Last year I decided to follow up on a long term goal. I wanted to fully run or jog a 5K. This may not seem like much, but I set the goal when I was 130 pounds OVER a healthy weight. And I had stopped running.
When I left the military in 1992, running became something “they” did — those fit people. I no longer ran, and, after having a first child in 1996 overseas, I wasn’t very good at walking much either.
Flash forward to 2015. I finally, after many stops and starts, took off over 90 pounds. I had energy, I had confidence. Time to work on that 5K goal. A few stops and starts later, in early 2019, I signed up for a 5K in Sactown — Run with the Cops. It looked like a fundraiser for causes that I respected. K-9 officers and Law Enforcement Chaplaincy. After living through a few traumatic events where law enforcement was a saving grace, I have an extraordinary respect for first responders and those who provide comfort during critical incidents and afterwards.
I had good intentions in the summer of 2019. I started running in the early mornings at the local elementary. I would run in circles on the blacktop. Then the school janitor would show up and stand at the edge of the playground. I felt like he was watching me. Creepy.
I tried running elsewhere, but my motivation fizzled.
Then, it was Race Day. Loads of folks showed up in Old Sacramento. Law enforcement, K-9s, military, and veterans. The event was next to the OES’s emergency preparedness day–another topic close to my heart.
I was excited to participate, but I had some concerns. I hadn’t really trained. I wasn’t well-hydrated. I just put on my shoes and the race shirt, and showed up. A loud flash of the starting gun and we were off!
The first, say, hundred yards were fine. Then I felt a little tightness in my chest. Time to slow down. The next two miles were me talking myself through this race I hadn’t trained for. Part of the race included a police helicopter overhead. At one point I told myself, “Good thing they’re up there–” If I dropped suddenly, they’d see me.
I did finish the race, but I hadn’t run the whole way. I walked, I jogged, I tried to sprint occasionally. I felt like I was going to die. More than once.

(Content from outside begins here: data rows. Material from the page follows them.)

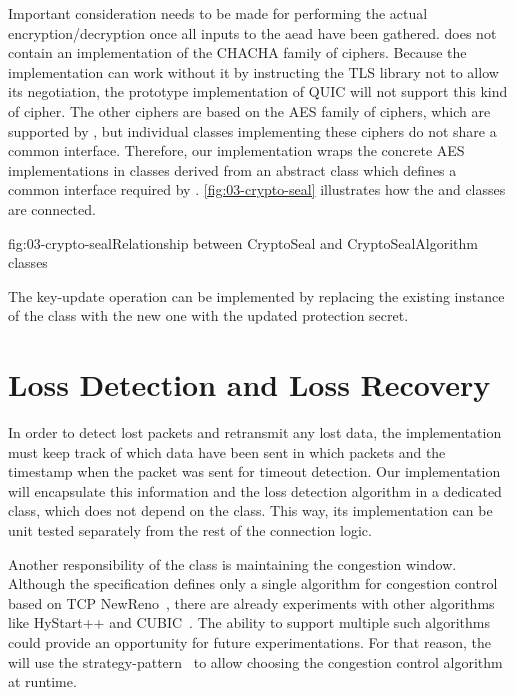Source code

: Important consideration needs to be made for performing the actual encryption/decryption once all
inputs to the \gls{aead} have been gathered. \dotnet{} does not contain an implementation of the
CHACHA family of ciphers. Because the implementation can work without it by instructing the TLS
library not to allow its negotiation, the prototype implementation of QUIC will not support this
kind of cipher. The other ciphers are based on the AES family of ciphers, which are supported by
\dotnet{}, but individual classes implementing these ciphers do not share a common interface.
Therefore, our implementation wraps the concrete AES implementations in classes derived from an
abstract  class which defines a common interface required by
\CryptoSeal{}. \autoref{fig:03-crypto-seal} illustrates how the \CryptoSeal{} and
 classes are connected.

\begin{myFigure}{fig:03-crypto-seal}{Relationship between CryptoSeal and CryptoSealAlgorithm
classes}

  \resizebox{\linewidth}{!}{}

\end{myFigure}

The \gls{key-update} operation can be implemented by replacing the existing instance of the
\CryptoSeal{} class with the new one with the updated protection secret.

\section{Loss Detection and Loss Recovery}

In order to detect lost packets and retransmit any lost data, the \QuicConnection{} implementation
must keep track of which data have been sent in which packets and the timestamp when the packet was
sent for timeout detection. Our implementation will encapsulate this information and the loss
detection algorithm in a dedicated \RecoveryController{} class, which does not depend on the
\QuicConnection{} class. This way, its implementation can be unit tested separately from the rest of
the connection logic.

Another responsibility of the \RecoveryController{} class is maintaining the congestion window.
Although the specification defines only a single algorithm for congestion control based on TCP
NewReno~\autocite[Section~7]{draft-ietf-quic-recovery}, there are already experiments with other
algorithms like HyStart++ and CUBIC~\cite{cloudflareCubic}. The ability to support multiple such
algorithms could provide an opportunity for future experimentations. For that reason, the
\RecoveryController{} will use the \gls{strategy-pattern}~\cite{wiki:strategy-pattern} to allow
choosing the congestion control algorithm at runtime.

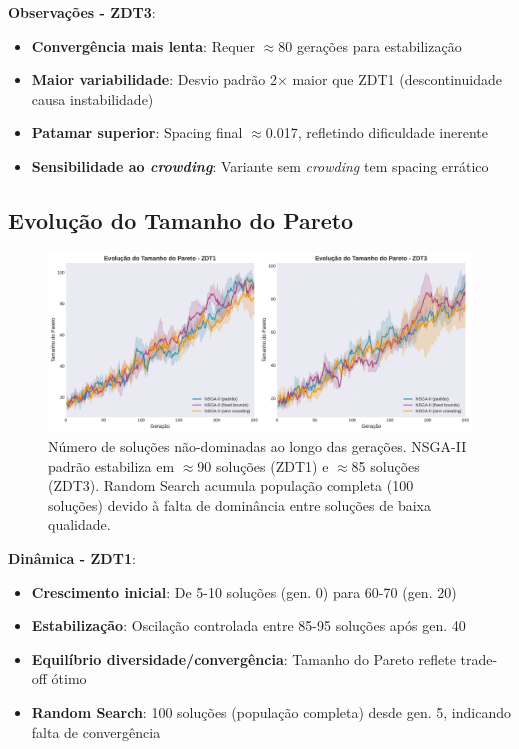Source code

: \textbf{Observações - ZDT3}:
\begin{itemize}
    \item \textbf{Convergência mais lenta}: Requer $\approx$80 gerações para estabilização
    \item \textbf{Maior variabilidade}: Desvio padrão 2× maior que ZDT1 (descontinuidade causa instabilidade)
    \item \textbf{Patamar superior}: Spacing final $\approx$0.017, refletindo dificuldade inerente
    \item \textbf{Sensibilidade ao \textit{crowding}}: Variante sem \textit{crowding} tem spacing errático
\end{itemize}

\subsection{Evolução do Tamanho do Pareto}

\begin{figure}[H]
    \centering
    \includegraphics[width=\textwidth]{../plots/G_pareto_size_evolution.pdf}
    \caption{Número de soluções não-dominadas ao longo das gerações. NSGA-II padrão estabiliza em $\approx$90 soluções (ZDT1) e $\approx$85 soluções (ZDT3). Random Search acumula população completa (100 soluções) devido à falta de dominância entre soluções de baixa qualidade.}
    \label{fig:pareto_size}
\end{figure}

\textbf{Dinâmica - ZDT1}:
\begin{itemize}
    \item \textbf{Crescimento inicial}: De 5-10 soluções (gen. 0) para 60-70 (gen. 20)
    \item \textbf{Estabilização}: Oscilação controlada entre 85-95 soluções após gen. 40
    \item \textbf{Equilíbrio diversidade/convergência}: Tamanho do Pareto reflete trade-off ótimo
    \item \textbf{Random Search}: 100 soluções (população completa) desde gen. 5, indicando falta de convergência
\end{itemize}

But I didn’t. (Laura: “But did you die?” Me: “No Laura, I didn’t. I made it–”)
Shortly after that run, I realized that if I ever wanted to achieve my 5K goal, I’d need to train. So I joined a training group at Elk Grove Fleet Feet. “No Boundaries” it was called. I definitely knew where my boundaries were. They stopped me, usually, about a mile in.
Running got easier.
I participated in the Holiday Classic in Sacramento. I hadn’t yet achieved a straight through run, but I did achieve a PR, and I never felt like I couldn’t finish or that I’d need a med evac.
I signed up for another round of Fleet Feet training. We were prepping for the March 14 Shamrockin’ event here in Sac. I was excited. I felt good and 3.1 miles didn’t seem so long anymore. Granted, I ran a slow mile compared to my younger days, but remember, for nearly 20 years I couldn’t run at all. There was progress.

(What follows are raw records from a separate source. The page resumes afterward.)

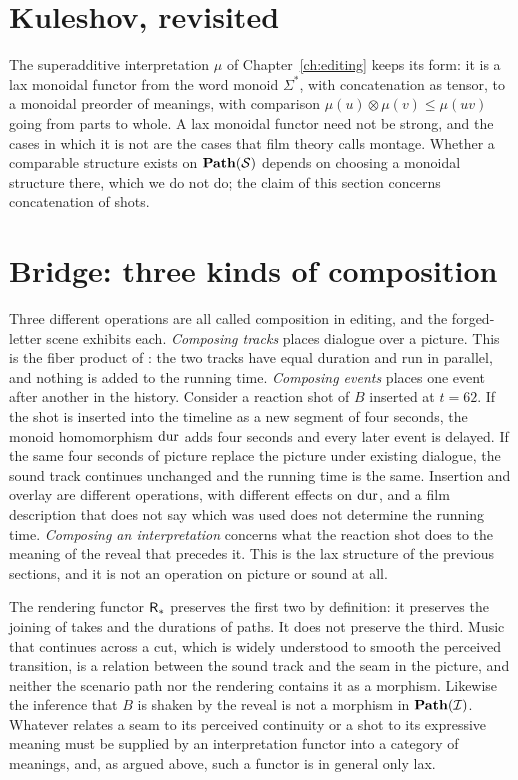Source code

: \section{Kuleshov, revisited}

The superadditive interpretation $\mu$ of Chapter~\ref{ch:editing} keeps its form: it is a lax monoidal functor from the word monoid $\Sigma^*$, with concatenation as tensor, to a monoidal preorder of meanings, with comparison $\mu(u)\otimes\mu(v)\le\mu(uv)$ going from parts to whole. A lax monoidal functor need not be strong, and the cases in which it is not are the cases that film theory calls montage. Whether a comparable structure exists on $\Path(\Sc)$ depends on choosing a monoidal structure there, which we do not do; the claim of this section concerns concatenation of shots.

\section{Bridge: three kinds of composition}

Three different operations are all called composition in editing, and the forged-letter scene exhibits each. \emph{Composing tracks} places dialogue over a picture. This is the fiber product of : the two tracks have equal duration and run in parallel, and nothing is added to the running time. \emph{Composing events} places one event after another in the history. Consider a reaction shot of $B$ inserted at $t=62$. If the shot is inserted into the timeline as a new segment of four seconds, the monoid homomorphism $\dur$ adds four seconds and every later event is delayed. If the same four seconds of picture replace the picture under existing dialogue, the sound track continues unchanged and the running time is the same. Insertion and overlay are different operations, with different effects on $\dur$, and a film description that does not say which was used does not determine the running time. \emph{Composing an interpretation} concerns what the reaction shot does to the meaning of the reveal that precedes it. This is the lax structure of the previous sections, and it is not an operation on picture or sound at all.

The rendering functor $\Ren_*$ preserves the first two by definition: it preserves the joining of takes and the durations of paths. It does not preserve the third. Music that continues across a cut, which is widely understood to smooth the perceived transition, is a relation between the sound track and the seam in the picture, and neither the scenario path nor the rendering contains it as a morphism. Likewise the inference that $B$ is shaken by the reveal is not a morphism in $\Path(\Img)$. Whatever relates a seam to its perceived continuity or a shot to its expressive meaning must be supplied by an interpretation functor into a category of meanings, and, as argued above, such a functor is in general only lax.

Then, just before Shamrockin’ we got shut down. ‘Rona was in town. She took two parishioners in my neighborhood. Some of the folks in my training crew decided to run anyway. We made our own party.
Training was cancelled. Showing up at the office was cancelled. Stay home, stay home, stay home was the new mantra of the city, the state, and the nation.

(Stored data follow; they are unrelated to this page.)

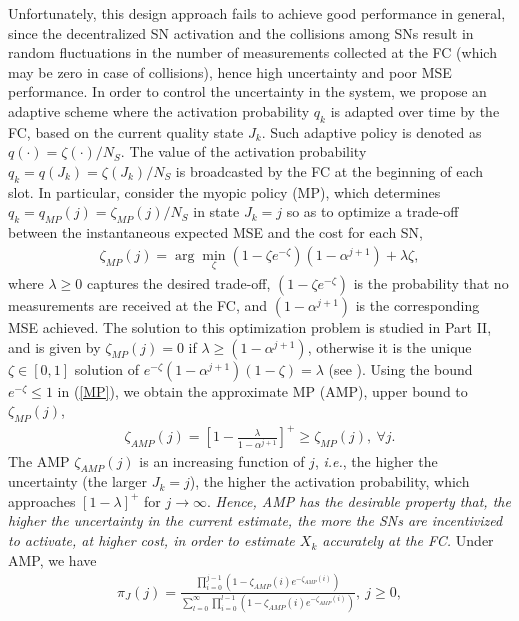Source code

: \documentclass[10pt,twocolumn,twoside]{IEEEtran}
\theoremstyle{plain}
\begin{document}
 
 Unfortunately, this design approach
 fails to achieve good performance in general,
since the decentralized SN activation and the collisions among SNs result in
random fluctuations in the number of measurements collected at the FC (which may be zero in case of collisions),
hence high uncertainty and poor MSE performance.
In order to control the uncertainty in the system, we propose an adaptive scheme
   where the activation probability $q_k$ is adapted over time by the FC, based on the current quality
  state $J_k$. Such adaptive policy is denoted as $q(\cdot){=}\zeta(\cdot)/N_S$.
    The value of the activation probability $q_k{=}q(J_k){=}\zeta(J_k)/N_S$ is broadcasted by the FC at the beginning of each slot.
    In particular, consider the myopic policy (MP), which 
   determines $q_k{=}q_{MP}(j){=}\zeta_{MP}(j)/N_S$ in state $J_k{=}j$ so as to 
    optimize a trade-off between the instantaneous 
    expected MSE and the cost for each SN,
    \begin{align}
    \label{MP}
 \zeta_{MP}(j)=\arg\min_\zeta (1-\zeta e^{-\zeta})(1-\alpha^{j+1})+\lambda\zeta,
    \end{align}
    where $\lambda{\geq}0$ captures the desired trade-off, $(1{-}\zeta e^{-\zeta})$ is the probability that 
    no measurements are received at the FC, and $(1{-}\alpha^{j+1})$ is the corresponding MSE achieved.
    The solution to this optimization problem is studied in Part II, and is given by
    $\zeta_{MP}(j){=}0$ if  $\lambda{\geq}(1{-}\alpha^{j+1})$,
    otherwise it is the unique $\zeta\in[0,1]$ solution of
    $e^{-\zeta}(1{-}\alpha^{j+1})(1{-}\zeta){=}\lambda$ (see  \cite[Corollary~2]{MichelusiP2}).    
    Using the bound $e^{-\zeta}{\leq}1$ in (\ref{MP}),
    we obtain the approximate MP (AMP), upper bound to $\zeta_{MP}(j)$,
    \begin{align}
    \label{AMP}
  \zeta_{AMP}(j)=\left[1-\frac{\lambda}{1-\alpha^{j+1}}\right]^+\geq \zeta_{MP}(j),\ \forall j.
    \end{align}
The AMP
    $\zeta_{AMP}(j)$ is an increasing function of $j$, 
    \emph{i.e.}, the higher the uncertainty (the larger $J_k{=}j$), the higher the activation probability,
    which approaches $\left[1-\lambda\right]^+$ for $j\to\infty$.
\emph{Hence, AMP has the desirable property that,
the higher the uncertainty in the current estimate, the more the SNs are 
incentivized to activate, at higher cost, in order to estimate $X_k$ accurately at the FC.}
Under AMP, we have
    \begin{align}
        \pi_J(j)=\frac{\prod_{i=0}^{j-1}(1-\zeta_{AMP}(i) e^{-\zeta_{AMP}(i)})}{
        \sum_{l=0}^{\infty}\prod_{i=0}^{l-1}(1-\zeta_{AMP}(i) e^{-\zeta_{AMP}(i)})
        },\ j\geq 0,
    \end{align}
\end{document}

So I complied. A ran a little here and there. Then we had a rainy, stormy weekend. And I stayed in. For nearly two weeks I barely emerged from the house. I sat indoors, watching the news, and spending inordinately large amounts of time on social media.
Finally, with a nudge from some of my new training friends, I got back outside.
It hurt. My knees hurt. My stamina was reduced. My pride hurt. What was easy before ‘Rona became challenging again.
For a week or so it was hit or miss. Then my oldest kid started making her brother get up and run. I decided to go with them. I piggybacked on her drive and enthusiasm.
Get up, lace up, and go. No excuses. I’ve been on a running stream the last few days, and we even cross trained by bike last Sunday.
It feels good. Training is still cancelled. The local 5Ks are cancelled. I’m not sure the Run with the Cops 5K will go as planned in September. I hope so, because I want to be there. And I think I can run the whole thing.
But only if I keep at it, now. One day at a time, I can do this.
I can do it, with or without a class. With or without an organized event. The act of lacing up and showing up gives me strength and hope. And confidence, too. I’ve come a long way, baby.